Input data:
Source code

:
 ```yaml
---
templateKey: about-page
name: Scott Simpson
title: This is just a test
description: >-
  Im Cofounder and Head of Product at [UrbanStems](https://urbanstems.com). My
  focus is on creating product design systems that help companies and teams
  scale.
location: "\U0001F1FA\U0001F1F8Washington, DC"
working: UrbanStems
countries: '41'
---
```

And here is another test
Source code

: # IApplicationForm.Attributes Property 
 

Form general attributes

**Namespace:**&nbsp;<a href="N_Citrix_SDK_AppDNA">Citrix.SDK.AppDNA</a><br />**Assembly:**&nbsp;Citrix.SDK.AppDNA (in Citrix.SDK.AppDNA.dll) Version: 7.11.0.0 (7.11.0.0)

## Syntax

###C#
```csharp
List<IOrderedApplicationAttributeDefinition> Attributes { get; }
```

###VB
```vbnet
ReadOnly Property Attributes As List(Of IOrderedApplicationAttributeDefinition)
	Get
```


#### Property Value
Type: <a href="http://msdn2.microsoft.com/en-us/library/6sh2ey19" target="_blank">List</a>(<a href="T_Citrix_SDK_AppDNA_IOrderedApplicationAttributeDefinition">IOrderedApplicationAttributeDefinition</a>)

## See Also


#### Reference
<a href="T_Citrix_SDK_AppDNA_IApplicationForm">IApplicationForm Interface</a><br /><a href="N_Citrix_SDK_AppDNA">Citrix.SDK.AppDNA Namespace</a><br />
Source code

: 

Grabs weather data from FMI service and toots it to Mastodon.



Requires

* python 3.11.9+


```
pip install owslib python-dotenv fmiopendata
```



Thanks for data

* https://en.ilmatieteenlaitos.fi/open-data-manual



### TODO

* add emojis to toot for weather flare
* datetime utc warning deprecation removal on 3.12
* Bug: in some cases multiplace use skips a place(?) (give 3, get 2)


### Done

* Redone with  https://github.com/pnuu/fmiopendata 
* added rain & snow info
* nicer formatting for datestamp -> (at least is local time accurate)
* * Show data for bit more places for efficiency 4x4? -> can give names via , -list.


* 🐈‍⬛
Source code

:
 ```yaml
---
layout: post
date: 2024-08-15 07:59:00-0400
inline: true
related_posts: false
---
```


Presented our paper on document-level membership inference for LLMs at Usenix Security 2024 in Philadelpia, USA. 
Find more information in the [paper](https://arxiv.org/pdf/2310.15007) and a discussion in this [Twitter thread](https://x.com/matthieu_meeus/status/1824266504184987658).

Required work: Would you output every record above exactly as it stands?

Answer to the exercise:
Source code

:
 ```yaml
---
templateKey: about-page
name: Scott Simpson
title: This is just a test
description: >-
  Im Cofounder and Head of Product at [UrbanStems](https://urbanstems.com). My
  focus is on creating product design systems that help companies and teams
  scale.
location: "\U0001F1FA\U0001F1F8Washington, DC"
working: UrbanStems
countries: '41'
---
```

And here is another test
Source code

: # IApplicationForm.Attributes Property 
 

Form general attributes

**Namespace:**&nbsp;<a href="N_Citrix_SDK_AppDNA">Citrix.SDK.AppDNA</a><br />**Assembly:**&nbsp;Citrix.SDK.AppDNA (in Citrix.SDK.AppDNA.dll) Version: 7.11.0.0 (7.11.0.0)

## Syntax

###C#
```csharp
List<IOrderedApplicationAttributeDefinition> Attributes { get; }
```

###VB
```vbnet
ReadOnly Property Attributes As List(Of IOrderedApplicationAttributeDefinition)
	Get
```


#### Property Value
Type: <a href="http://msdn2.microsoft.com/en-us/library/6sh2ey19" target="_blank">List</a>(<a href="T_Citrix_SDK_AppDNA_IOrderedApplicationAttributeDefinition">IOrderedApplicationAttributeDefinition</a>)

## See Also


#### Reference
<a href="T_Citrix_SDK_AppDNA_IApplicationForm">IApplicationForm Interface</a><br /><a href="N_Citrix_SDK_AppDNA">Citrix.SDK.AppDNA Namespace</a><br />
Source code

: 

Grabs weather data from FMI service and toots it to Mastodon.



Requires

* python 3.11.9+


```
pip install owslib python-dotenv fmiopendata
```



Thanks for data

* https://en.ilmatieteenlaitos.fi/open-data-manual



### TODO

* add emojis to toot for weather flare
* datetime utc warning deprecation removal on 3.12
* Bug: in some cases multiplace use skips a place(?) (give 3, get 2)


### Done

* Redone with  https://github.com/pnuu/fmiopendata 
* added rain & snow info
* nicer formatting for datestamp -> (at least is local time accurate)
* * Show data for bit more places for efficiency 4x4? -> can give names via , -list.


* 🐈‍⬛
Source code

:
 ```yaml
---
layout: post
date: 2024-08-15 07:59:00-0400
inline: true
related_posts: false
---
```


Presented our paper on document-level membership inference for LLMs at Usenix Security 2024 in Philadelpia, USA. 
Find more information in the [paper](https://arxiv.org/pdf/2310.15007) and a discussion in this [Twitter thread](https://x.com/matthieu_meeus/status/1824266504184987658).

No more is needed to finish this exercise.